Memahami kondisi ini, siap orang penting menyadari status hamba, semua aktivitasnya adalah penghambaan.
Baik ibadah yang sudah ditentukan seperti salat, berlaku benar saat berinteraksi dengan manusia, hewan, pohon maupun sumber daya alam lainnya.
Ibadah seperti salat tetap ditegakan meski di tengah kondisi genting musibah, sebagai wujud ketaatan yang dibangun dari kesadaran sabar dan ikhlas menerima ujian.
Namun demikian, agama juga mengatur teknis di lapangan berupa beberapa rukhsah.
Rukhsah menurut bahasa adalah mempermudah dan meringankan satu persoalan.
Secara istilah rukhsah merupakan hukum yang tetap berdasarkan dalil yang berbeda dengan dalil syar’i karena pertimbangan uzur mukallaf. (Syekh Ali Jum’ah Muhammad, Al-Hukmus Syar’i indal Ushuliyyin).
Karena itu, mereka yang ditimpa musibah, atau para pengevakuasi korban, bisa melaksanakan salat tidak di awal waktu.
Sebab alasan menyelamatkan diri atau orang lain, lalu mengerjakan di akhir waktu.
Ada juga ulama yang membolehkan salat jama’ takhir agar banyak waktu untuk menolong terdampak musibah.
Begitu pula ketika air susah didapat, ada tapi untuk keperluan minum menjaga kehidupan, maka wudu boleh diganti tayamum.
Lalu bagaimana dengan ketiadaan pakaian, katakan hanya memakai celana panjang, fikih mengatur cukup sekedar menutup aurat dan tentu bersih dari najis.
Bersuci dari najis adalah kewajiban bagi setiap muslim, lebih ketika ingin melaksanakan salat misalnya, seseorang harus suci dari hadas kecil dan besar.
Maka dituntut memahami ilmu seputar itu, agar ibadahnya diterima, termasuk beristinja, membersihkan kotoran kecil dan besar yang keluar dari muka dan belakang badan.
Kondisi junub, usai berhubungan badan, maka kembali suci setelah mandi wajib.
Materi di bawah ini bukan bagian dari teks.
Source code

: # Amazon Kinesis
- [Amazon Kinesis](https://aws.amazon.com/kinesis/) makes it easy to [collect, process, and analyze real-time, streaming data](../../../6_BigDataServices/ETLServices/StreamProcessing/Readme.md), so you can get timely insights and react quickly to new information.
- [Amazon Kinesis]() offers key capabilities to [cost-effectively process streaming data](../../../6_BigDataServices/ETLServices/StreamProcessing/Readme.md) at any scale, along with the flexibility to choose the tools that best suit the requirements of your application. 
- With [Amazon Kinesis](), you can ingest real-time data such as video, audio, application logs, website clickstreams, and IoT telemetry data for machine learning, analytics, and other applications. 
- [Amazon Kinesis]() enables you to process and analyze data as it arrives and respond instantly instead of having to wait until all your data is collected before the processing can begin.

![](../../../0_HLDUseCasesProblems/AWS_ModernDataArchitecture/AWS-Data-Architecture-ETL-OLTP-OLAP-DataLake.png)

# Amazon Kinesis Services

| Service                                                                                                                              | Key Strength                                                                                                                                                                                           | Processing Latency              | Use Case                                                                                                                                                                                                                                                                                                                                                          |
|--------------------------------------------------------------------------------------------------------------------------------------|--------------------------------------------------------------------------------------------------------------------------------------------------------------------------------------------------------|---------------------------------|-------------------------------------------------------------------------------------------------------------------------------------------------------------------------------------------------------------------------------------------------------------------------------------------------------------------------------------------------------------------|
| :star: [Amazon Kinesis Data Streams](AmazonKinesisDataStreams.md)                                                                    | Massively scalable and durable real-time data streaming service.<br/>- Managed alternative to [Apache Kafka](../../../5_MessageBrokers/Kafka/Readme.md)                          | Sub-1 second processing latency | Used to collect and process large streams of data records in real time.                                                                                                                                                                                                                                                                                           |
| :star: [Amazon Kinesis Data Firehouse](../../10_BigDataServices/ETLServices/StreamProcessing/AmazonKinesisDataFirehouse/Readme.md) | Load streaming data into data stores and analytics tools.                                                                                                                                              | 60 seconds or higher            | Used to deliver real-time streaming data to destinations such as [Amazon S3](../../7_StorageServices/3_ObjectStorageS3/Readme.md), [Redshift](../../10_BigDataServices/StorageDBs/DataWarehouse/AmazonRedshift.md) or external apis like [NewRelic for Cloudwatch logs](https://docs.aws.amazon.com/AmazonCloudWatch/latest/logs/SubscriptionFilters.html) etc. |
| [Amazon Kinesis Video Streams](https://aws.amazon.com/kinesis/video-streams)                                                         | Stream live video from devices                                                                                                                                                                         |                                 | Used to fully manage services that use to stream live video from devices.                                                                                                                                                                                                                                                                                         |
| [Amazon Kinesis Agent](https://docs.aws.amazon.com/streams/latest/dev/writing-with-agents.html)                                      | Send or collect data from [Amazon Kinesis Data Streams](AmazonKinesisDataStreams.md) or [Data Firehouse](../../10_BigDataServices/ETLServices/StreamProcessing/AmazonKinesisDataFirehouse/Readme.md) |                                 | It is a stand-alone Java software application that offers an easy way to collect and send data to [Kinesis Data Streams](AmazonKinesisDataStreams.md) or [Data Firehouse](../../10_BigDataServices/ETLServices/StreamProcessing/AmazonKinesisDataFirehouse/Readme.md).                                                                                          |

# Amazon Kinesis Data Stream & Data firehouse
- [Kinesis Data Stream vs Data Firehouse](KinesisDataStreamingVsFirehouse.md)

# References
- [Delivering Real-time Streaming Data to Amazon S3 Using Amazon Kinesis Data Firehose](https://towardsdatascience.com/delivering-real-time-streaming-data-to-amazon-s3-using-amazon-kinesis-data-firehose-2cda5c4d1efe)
Ketika berhadas kecil, ingin melaksanakan salat wajib berwudu.
Dalam keadaan tidak ada air karena kemarau panjang atau musibah, wudu boleh diganti dengan tayamum.
Tayamum adalah cara bersuci dari hadas menggunakan debu.
Pertama kali berniat, kemudian mengambil debu di dinding rumah misalnya, untuk kemudian disapukan ke wajah.
Lalu kembali mengambil debu untuk kedua kalinya dengan kedua belah telapak tangan di tempat yang berbeda, disapukan ke kedua belah tangan.
Media apa yang bisa digunakan untuk bersuci?
Islam menekankan penggunaan air dalam berbagai kepentingan berthaharah (suci), juga dalam keadaan tertentu bisa dengan tanah (debu) tayamum.
Termasuk memanfaatkan kedua media air dan tanah untuk menyucikan sesuatu yang terkena najis mughallazah.
Apakah ada doa khusus yang harus dibaca untuk memantapkan niat dalam bersuci dalam keterbatasan saat bencana?
Meyakini, Allah memberi kemudahan dan bukan mempersulit seseorang melalui ujian.
Tapi justru memberi pengalaman agar di masa mendatang iman lebih kuat, serta penyerahan diri total kepada Allah. (Banjarmasinpost.co.id/dony usman)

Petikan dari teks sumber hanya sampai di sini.